-- WORK TO COMPLETE --
Would you copy the lines below exactly and omit the images?

-- SOURCE INFORMATION --
---
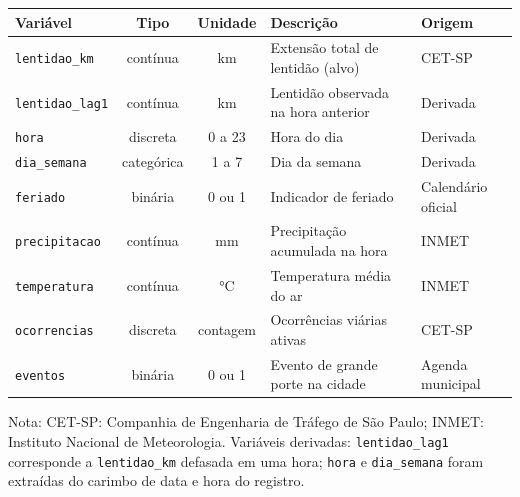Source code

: \begin{quadros}[H]
  \centering
  \caption{Dicionário de variáveis da base horária}
  \label{qua:variaveis}
  \small
  \singlespacing
  \setlength{\tabcolsep}{4pt}
  \renewcommand{\arraystretch}{1.3}
  \begin{tabular}{|l|c|c|l|l|}
    \hline
    \textbf{Variável} & \textbf{Tipo} & \textbf{Unidade} & \textbf{Descrição} & \textbf{Origem} \\ \hline
    \texttt{lentidao\_km}   & contínua   & km       & Extensão total de lentidão (alvo)    & CET-SP \\ \hline
    \texttt{lentidao\_lag1} & contínua   & km       & Lentidão observada na hora anterior  & Derivada \\ \hline
    \texttt{hora}           & discreta   & 0 a 23   & Hora do dia                          & Derivada \\ \hline
    \texttt{dia\_semana}    & categórica & 1 a 7    & Dia da semana                        & Derivada \\ \hline
    \texttt{feriado}        & binária    & 0 ou 1   & Indicador de feriado                 & Calendário oficial \\ \hline
    \texttt{precipitacao}   & contínua   & mm       & Precipitação acumulada na hora       & INMET \\ \hline
    \texttt{temperatura}    & contínua   & °C       & Temperatura média do ar              & INMET \\ \hline
    \texttt{ocorrencias}    & discreta   & contagem & Ocorrências viárias ativas           & CET-SP \\ \hline
    \texttt{eventos}        & binária    & 0 ou 1   & Evento de grande porte na cidade     & Agenda municipal \\ \hline
  \end{tabular}

  {\footnotesize\singlespacing Nota: CET-SP: Companhia de Engenharia de Tráfego de São Paulo; INMET: Instituto Nacional de Meteorologia. Variáveis derivadas: \texttt{lentidao\_lag1} corresponde a \texttt{lentidao\_km} defasada em uma hora; \texttt{hora} e \texttt{dia\_semana} foram extraídas do carimbo de data e hora do registro.\par}
\end{quadros}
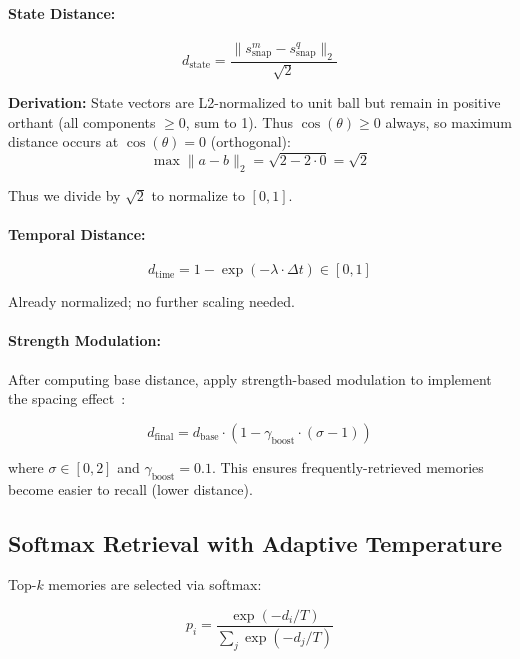 \documentclass[10pt,twocolumn,letterpaper]{article}
\begin{document}
\paragraph{State Distance:}
\begin{equation}
d_{\text{state}} = \frac{\|s^m_{\text{snap}} - s^q_{\text{snap}}\|_2}{\sqrt{2}}
\end{equation}

\textbf{Derivation:} State vectors are L2-normalized to unit ball but remain in positive orthant (all components $\geq 0$, sum to 1). Thus $\cos(\theta) \geq 0$ always, so maximum distance occurs at $\cos(\theta) = 0$ (orthogonal):
\begin{equation}
\max \|a - b\|_2 = \sqrt{2 - 2 \cdot 0} = \sqrt{2}
\end{equation}

Thus we divide by $\sqrt{2}$ to normalize to $[0, 1]$.

\paragraph{Temporal Distance:}
\begin{equation}
d_{\text{time}} = 1 - \exp(-\lambda \cdot \Delta t) \in [0, 1]
\end{equation}

Already normalized; no further scaling needed.

\paragraph{Strength Modulation:}
After computing base distance, apply strength-based modulation to implement the spacing effect~\cite{Cepeda2006}:

\begin{equation}
d_{\text{final}} = d_{\text{base}} \cdot (1 - \gamma_{\text{boost}} \cdot (\sigma - 1))
\end{equation}

where $\sigma \in [0, 2]$ and $\gamma_{\text{boost}} = 0.1$. This ensures frequently-retrieved memories become easier to recall (lower distance).

\subsection{Softmax Retrieval with Adaptive Temperature}

Top-$k$ memories are selected via softmax:

\begin{equation}
p_i = \frac{\exp(-d_i / T)}{\sum_j \exp(-d_j / T)}
\end{equation}
\end{document}
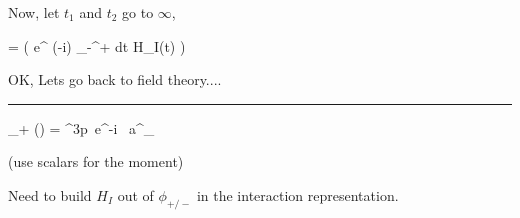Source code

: {Now, let $t_1$ and $t_2$ go to $\infty$,


\be
{} = \top\left( e^{ (-i) \int_{-\infty}^{+\infty} dt H_I(t)} \right)
\ee

OK, Lets go back to field theory....

\noindent\rule{\textwidth}{1pt}

\be
\phi_+ () = \int {}^3p\ e^{-i  }\ a^{\dagger}_{}
\ee

(use scalars for the moment) 

Need to build $H_I$ out of $\phi_{+/-}$ in the interaction representation.




}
---
-- SOLVED PROBLEM --
Source code

: \begin{quadros}[H]
  \centering
  \caption{Dicionário de variáveis da base horária}
  \label{qua:variaveis}
  \small
  \singlespacing
  \setlength{\tabcolsep}{4pt}
  \renewcommand{\arraystretch}{1.3}
  \begin{tabular}{|l|c|c|l|l|}
    \hline
    \textbf{Variável} & \textbf{Tipo} & \textbf{Unidade} & \textbf{Descrição} & \textbf{Origem} \\ \hline
    \texttt{lentidao\_km}   & contínua   & km       & Extensão total de lentidão (alvo)    & CET-SP \\ \hline
    \texttt{lentidao\_lag1} & contínua   & km       & Lentidão observada na hora anterior  & Derivada \\ \hline
    \texttt{hora}           & discreta   & 0 a 23   & Hora do dia                          & Derivada \\ \hline
    \texttt{dia\_semana}    & categórica & 1 a 7    & Dia da semana                        & Derivada \\ \hline
    \texttt{feriado}        & binária    & 0 ou 1   & Indicador de feriado                 & Calendário oficial \\ \hline
    \texttt{precipitacao}   & contínua   & mm       & Precipitação acumulada na hora       & INMET \\ \hline
    \texttt{temperatura}    & contínua   & °C       & Temperatura média do ar              & INMET \\ \hline
    \texttt{ocorrencias}    & discreta   & contagem & Ocorrências viárias ativas           & CET-SP \\ \hline
    \texttt{eventos}        & binária    & 0 ou 1   & Evento de grande porte na cidade     & Agenda municipal \\ \hline
  \end{tabular}

  {\footnotesize\singlespacing Nota: CET-SP: Companhia de Engenharia de Tráfego de São Paulo; INMET: Instituto Nacional de Meteorologia. Variáveis derivadas: \texttt{lentidao\_lag1} corresponde a \texttt{lentidao\_km} defasada em uma hora; \texttt{hora} e \texttt{dia\_semana} foram extraídas do carimbo de data e hora do registro.\par}
\end{quadros}
 \documentclass[10pt,twocolumn,letterpaper]{article}
\begin{document}
\paragraph{State Distance:}
\begin{equation}
d_{\text{state}} = \frac{\|s^m_{\text{snap}} - s^q_{\text{snap}}\|_2}{\sqrt{2}}
\end{equation}

\textbf{Derivation:} State vectors are L2-normalized to unit ball but remain in positive orthant (all components $\geq 0$, sum to 1). Thus $\cos(\theta) \geq 0$ always, so maximum distance occurs at $\cos(\theta) = 0$ (orthogonal):
\begin{equation}
\max \|a - b\|_2 = \sqrt{2 - 2 \cdot 0} = \sqrt{2}
\end{equation}

Thus we divide by $\sqrt{2}$ to normalize to $[0, 1]$.

\paragraph{Temporal Distance:}
\begin{equation}
d_{\text{time}} = 1 - \exp(-\lambda \cdot \Delta t) \in [0, 1]
\end{equation}

Already normalized; no further scaling needed.

\paragraph{Strength Modulation:}
After computing base distance, apply strength-based modulation to implement the spacing effect~\cite{Cepeda2006}:

\begin{equation}
d_{\text{final}} = d_{\text{base}} \cdot (1 - \gamma_{\text{boost}} \cdot (\sigma - 1))
\end{equation}

where $\sigma \in [0, 2]$ and $\gamma_{\text{boost}} = 0.1$. This ensures frequently-retrieved memories become easier to recall (lower distance).

\subsection{Softmax Retrieval with Adaptive Temperature}

Top-$k$ memories are selected via softmax:

\begin{equation}
p_i = \frac{\exp(-d_i / T)}{\sum_j \exp(-d_j / T)}
\end{equation}
\end{document}
Source code

: {Now, let $t_1$ and $t_2$ go to $\infty$,


\be
{} = \top\left( e^{ (-i) \int_{-\infty}^{+\infty} dt H_I(t)} \right)
\ee

OK, Lets go back to field theory....

\noindent\rule{\textwidth}{1pt}

\be
\phi_+ () = \int {}^3p\ e^{-i  }\ a^{\dagger}_{}
\ee

(use scalars for the moment) 

Need to build $H_I$ out of $\phi_{+/-}$ in the interaction representation.




}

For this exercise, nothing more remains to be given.